#### Work task:
With the string "технологии" as the filter, copy each matching line from the records.

********************

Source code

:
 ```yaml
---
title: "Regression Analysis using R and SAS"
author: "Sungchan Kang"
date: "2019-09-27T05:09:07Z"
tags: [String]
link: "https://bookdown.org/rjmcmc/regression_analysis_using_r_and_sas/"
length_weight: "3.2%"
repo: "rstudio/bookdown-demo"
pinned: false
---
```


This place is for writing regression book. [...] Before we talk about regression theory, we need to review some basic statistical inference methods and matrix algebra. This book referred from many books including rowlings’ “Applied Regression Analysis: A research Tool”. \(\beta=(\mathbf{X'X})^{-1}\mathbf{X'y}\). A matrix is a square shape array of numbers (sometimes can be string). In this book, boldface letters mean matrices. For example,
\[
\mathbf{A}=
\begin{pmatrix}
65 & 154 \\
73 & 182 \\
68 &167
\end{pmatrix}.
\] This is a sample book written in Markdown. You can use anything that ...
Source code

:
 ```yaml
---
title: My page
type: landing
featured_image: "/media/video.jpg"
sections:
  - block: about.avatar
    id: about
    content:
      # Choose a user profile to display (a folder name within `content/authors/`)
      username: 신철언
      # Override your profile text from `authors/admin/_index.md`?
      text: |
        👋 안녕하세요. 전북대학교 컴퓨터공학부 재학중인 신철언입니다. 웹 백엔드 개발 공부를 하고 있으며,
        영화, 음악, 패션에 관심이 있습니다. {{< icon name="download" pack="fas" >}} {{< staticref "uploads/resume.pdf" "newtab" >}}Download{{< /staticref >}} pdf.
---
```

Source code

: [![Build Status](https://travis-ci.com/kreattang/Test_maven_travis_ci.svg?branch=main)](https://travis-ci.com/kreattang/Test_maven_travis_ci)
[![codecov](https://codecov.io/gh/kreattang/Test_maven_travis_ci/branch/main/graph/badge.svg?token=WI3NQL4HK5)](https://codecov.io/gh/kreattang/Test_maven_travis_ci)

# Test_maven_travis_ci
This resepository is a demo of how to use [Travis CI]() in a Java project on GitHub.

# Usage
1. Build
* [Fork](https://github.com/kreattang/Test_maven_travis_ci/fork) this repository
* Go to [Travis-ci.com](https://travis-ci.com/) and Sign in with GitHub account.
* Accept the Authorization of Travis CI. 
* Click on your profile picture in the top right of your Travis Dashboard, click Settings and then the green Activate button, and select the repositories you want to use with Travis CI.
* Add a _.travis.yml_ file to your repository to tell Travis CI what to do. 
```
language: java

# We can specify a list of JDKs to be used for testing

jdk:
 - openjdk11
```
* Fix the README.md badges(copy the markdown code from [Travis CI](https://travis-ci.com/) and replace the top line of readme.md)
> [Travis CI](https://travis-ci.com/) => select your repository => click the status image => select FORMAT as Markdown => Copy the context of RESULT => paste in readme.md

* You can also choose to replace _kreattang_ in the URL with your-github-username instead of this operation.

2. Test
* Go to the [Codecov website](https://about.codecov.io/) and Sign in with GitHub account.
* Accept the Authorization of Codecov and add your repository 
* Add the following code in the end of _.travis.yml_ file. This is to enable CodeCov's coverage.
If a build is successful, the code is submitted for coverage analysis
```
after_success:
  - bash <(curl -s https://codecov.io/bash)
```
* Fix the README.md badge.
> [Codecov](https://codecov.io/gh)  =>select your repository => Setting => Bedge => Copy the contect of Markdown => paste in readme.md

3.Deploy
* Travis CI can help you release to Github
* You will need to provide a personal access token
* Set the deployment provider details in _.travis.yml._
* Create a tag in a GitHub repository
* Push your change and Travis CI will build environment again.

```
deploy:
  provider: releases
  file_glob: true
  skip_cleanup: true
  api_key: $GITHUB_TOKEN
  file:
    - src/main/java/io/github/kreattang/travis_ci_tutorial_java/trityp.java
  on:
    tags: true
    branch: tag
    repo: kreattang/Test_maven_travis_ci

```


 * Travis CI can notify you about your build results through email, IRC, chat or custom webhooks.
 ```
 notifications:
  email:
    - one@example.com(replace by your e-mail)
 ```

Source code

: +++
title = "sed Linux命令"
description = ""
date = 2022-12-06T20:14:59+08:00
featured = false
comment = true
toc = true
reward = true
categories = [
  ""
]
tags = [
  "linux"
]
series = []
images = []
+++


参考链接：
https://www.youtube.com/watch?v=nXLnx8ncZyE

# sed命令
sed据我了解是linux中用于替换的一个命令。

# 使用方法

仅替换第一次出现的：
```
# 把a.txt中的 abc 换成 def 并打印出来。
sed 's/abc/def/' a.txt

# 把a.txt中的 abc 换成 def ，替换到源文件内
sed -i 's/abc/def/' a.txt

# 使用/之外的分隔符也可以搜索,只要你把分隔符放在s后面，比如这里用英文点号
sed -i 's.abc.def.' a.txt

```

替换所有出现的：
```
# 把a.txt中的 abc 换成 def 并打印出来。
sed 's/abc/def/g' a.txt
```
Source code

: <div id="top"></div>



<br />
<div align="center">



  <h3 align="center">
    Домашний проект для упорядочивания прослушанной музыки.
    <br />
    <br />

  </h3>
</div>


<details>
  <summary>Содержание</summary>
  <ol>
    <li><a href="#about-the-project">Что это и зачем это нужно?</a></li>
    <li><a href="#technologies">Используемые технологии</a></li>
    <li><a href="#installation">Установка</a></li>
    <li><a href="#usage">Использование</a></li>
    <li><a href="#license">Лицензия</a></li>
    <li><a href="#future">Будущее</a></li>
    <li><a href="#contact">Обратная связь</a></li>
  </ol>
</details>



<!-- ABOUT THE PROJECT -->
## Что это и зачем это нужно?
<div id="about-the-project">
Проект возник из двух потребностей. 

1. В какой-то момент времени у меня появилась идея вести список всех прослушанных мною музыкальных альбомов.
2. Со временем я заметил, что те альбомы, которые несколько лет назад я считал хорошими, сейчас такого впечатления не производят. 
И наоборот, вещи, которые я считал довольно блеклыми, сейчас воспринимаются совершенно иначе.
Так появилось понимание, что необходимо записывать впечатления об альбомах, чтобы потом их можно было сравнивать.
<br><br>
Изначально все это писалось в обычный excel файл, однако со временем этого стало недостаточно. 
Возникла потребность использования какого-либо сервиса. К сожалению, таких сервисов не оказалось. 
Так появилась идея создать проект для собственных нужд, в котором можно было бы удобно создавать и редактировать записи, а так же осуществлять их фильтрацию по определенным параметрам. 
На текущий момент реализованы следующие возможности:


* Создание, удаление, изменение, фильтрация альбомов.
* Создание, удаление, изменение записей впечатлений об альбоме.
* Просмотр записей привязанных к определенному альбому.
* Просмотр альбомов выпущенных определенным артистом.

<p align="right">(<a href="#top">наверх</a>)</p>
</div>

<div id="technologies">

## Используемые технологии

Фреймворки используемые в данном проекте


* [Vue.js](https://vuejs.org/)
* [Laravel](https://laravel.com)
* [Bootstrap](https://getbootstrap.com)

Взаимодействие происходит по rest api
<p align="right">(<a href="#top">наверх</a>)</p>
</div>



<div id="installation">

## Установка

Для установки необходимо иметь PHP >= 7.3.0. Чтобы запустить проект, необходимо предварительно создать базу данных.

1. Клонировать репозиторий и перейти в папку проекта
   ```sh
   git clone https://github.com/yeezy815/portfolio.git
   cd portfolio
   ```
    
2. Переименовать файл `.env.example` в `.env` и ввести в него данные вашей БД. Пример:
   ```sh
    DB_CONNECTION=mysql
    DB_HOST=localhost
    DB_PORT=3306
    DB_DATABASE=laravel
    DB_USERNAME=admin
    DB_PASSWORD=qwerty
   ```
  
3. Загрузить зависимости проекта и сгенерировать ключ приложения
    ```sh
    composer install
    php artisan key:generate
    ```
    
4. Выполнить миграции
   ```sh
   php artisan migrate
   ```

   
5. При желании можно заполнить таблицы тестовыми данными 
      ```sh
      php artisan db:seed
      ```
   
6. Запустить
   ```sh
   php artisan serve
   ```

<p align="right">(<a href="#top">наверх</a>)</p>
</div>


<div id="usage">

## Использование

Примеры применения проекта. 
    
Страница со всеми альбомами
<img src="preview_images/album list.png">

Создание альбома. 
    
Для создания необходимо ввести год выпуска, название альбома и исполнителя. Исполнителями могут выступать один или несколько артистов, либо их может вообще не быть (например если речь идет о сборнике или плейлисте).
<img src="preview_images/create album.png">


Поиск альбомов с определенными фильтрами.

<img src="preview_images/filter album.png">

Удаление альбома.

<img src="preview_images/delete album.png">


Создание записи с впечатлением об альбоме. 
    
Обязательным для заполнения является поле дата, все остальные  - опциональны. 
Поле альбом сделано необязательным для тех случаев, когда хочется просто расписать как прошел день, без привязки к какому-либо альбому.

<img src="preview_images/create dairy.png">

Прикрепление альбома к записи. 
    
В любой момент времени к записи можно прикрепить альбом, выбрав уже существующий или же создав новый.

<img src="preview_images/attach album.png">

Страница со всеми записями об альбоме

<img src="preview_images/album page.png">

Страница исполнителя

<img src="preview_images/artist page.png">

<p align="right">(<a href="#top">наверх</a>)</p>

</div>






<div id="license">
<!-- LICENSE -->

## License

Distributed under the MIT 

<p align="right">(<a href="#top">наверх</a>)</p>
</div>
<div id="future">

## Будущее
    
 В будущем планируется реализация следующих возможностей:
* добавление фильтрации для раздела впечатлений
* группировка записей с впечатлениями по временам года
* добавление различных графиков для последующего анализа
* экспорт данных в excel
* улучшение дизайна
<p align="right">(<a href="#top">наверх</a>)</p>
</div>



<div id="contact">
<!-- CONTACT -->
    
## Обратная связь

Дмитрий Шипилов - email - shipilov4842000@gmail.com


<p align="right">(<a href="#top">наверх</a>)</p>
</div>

********************

#### Answer to this task:
    <li><a href="#technologies">Используемые технологии</a></li>
## Используемые технологии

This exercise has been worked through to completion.